Spicy Crayfish

by Jamie 1560392923

4.7 (1)
Favorite
2

Difficulty

Easy

Time

15m

Serving

2

Innocent and out of water, prosperously "dedicated." No matter how hot it is in summer, it can't stop my yearning for crayfish.

Spicy Crayfish

1. Prepare 20 crayfishes, and cook a pack of gravy.

2. Rinse and brush the crayfish.

3. Pinch the tail in the middle of the crayfish and pull it back firmly to pull out the gut.

4. Cut off a quarter of the shrimp heads.

5. Dig out the black material inside the shrimp head, the yellow one is edible.

6. Cut off the tiny feet.

7. Insert the scissors from the tail to cut the back, which is easy to taste.

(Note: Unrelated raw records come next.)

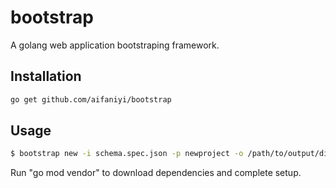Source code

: # bootstrap

A golang web application bootstraping framework.

## Installation

```bash
go get github.com/aifaniyi/bootstrap
```

## Usage

```bash
$ bootstrap new -i schema.spec.json -p newproject -o /path/to/output/dir
```

Run "go mod vendor" to download dependencies and complete setup.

8. Saute the ginger with edible oil, boil it with rock sugar, add light soy sauce, dark soy sauce, and marinade, stir fry together, add crayfish, and then add water to cover the surface of the crayfish. Bring to a boil over high heat, turn to low heat and simmer for 40 minutes, then turn off the heat and simmer for 20 minutes.

Tips:

There are gills on the left and right sides of the shrimp head, which we generally did not remove. If it feels dirty, you can also cut off the entire head.